● Problem requirements
Find the line below that contains "Retrieves the matchmaking request's maxNumberOfPlayers.". Transcribe it and every line after it exactly, adding nothing.
---------- Material supplied ----------
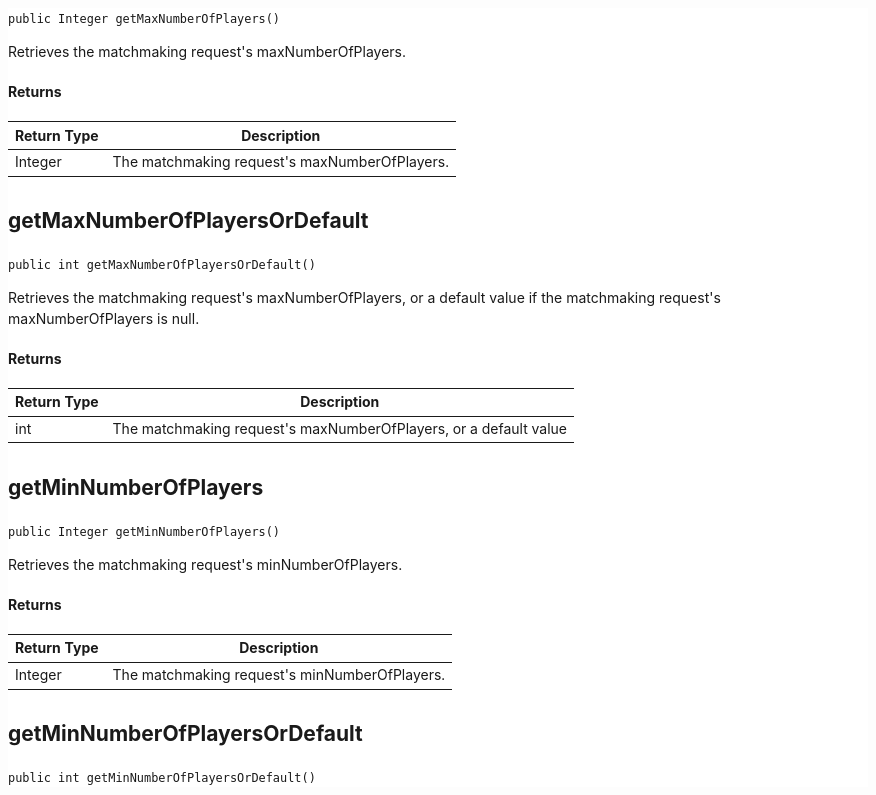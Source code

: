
 ```
public Integer getMaxNumberOfPlayers()
```

Retrieves the matchmaking request's maxNumberOfPlayers.

#### Returns

|Return Type|Description|
|---|---|
|Integer|The matchmaking request's maxNumberOfPlayers.|


## <a name="com_fresvii_components_AppSteroidMatchmakingInvitation_int_getMaxNumberOfPlayersOrDefault_"> getMaxNumberOfPlayersOrDefault </a>

```
public int getMaxNumberOfPlayersOrDefault()
```

Retrieves the matchmaking request's maxNumberOfPlayers, or a default value if the matchmaking request's maxNumberOfPlayers is null.

#### Returns

|Return Type|Description|
|---|---|
|int|The matchmaking request's maxNumberOfPlayers, or a default value|


## <a name="com_fresvii_components_AppSteroidMatchmakingInvitation_java_lang_Integer_getMinNumberOfPlayers_"> getMinNumberOfPlayers </a>

```
public Integer getMinNumberOfPlayers()
```

Retrieves the matchmaking request's minNumberOfPlayers.

#### Returns

|Return Type|Description|
|---|---|
|Integer|The matchmaking request's minNumberOfPlayers.|


## <a name="com_fresvii_components_AppSteroidMatchmakingInvitation_int_getMinNumberOfPlayersOrDefault_"> getMinNumberOfPlayersOrDefault </a>

```
public int getMinNumberOfPlayersOrDefault()
```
----------
● Task output
Retrieves the matchmaking request's maxNumberOfPlayers.

#### Returns

|Return Type|Description|
|---|---|
|Integer|The matchmaking request's maxNumberOfPlayers.|


## <a name="com_fresvii_components_AppSteroidMatchmakingInvitation_int_getMaxNumberOfPlayersOrDefault_"> getMaxNumberOfPlayersOrDefault </a>

```
public int getMaxNumberOfPlayersOrDefault()
```

Retrieves the matchmaking request's maxNumberOfPlayers, or a default value if the matchmaking request's maxNumberOfPlayers is null.

#### Returns

|Return Type|Description|
|---|---|
|int|The matchmaking request's maxNumberOfPlayers, or a default value|


## <a name="com_fresvii_components_AppSteroidMatchmakingInvitation_java_lang_Integer_getMinNumberOfPlayers_"> getMinNumberOfPlayers </a>

```
public Integer getMinNumberOfPlayers()
```

Retrieves the matchmaking request's minNumberOfPlayers.

#### Returns

|Return Type|Description|
|---|---|
|Integer|The matchmaking request's minNumberOfPlayers.|


## <a name="com_fresvii_components_AppSteroidMatchmakingInvitation_int_getMinNumberOfPlayersOrDefault_"> getMinNumberOfPlayersOrDefault </a>

```
public int getMinNumberOfPlayersOrDefault()
```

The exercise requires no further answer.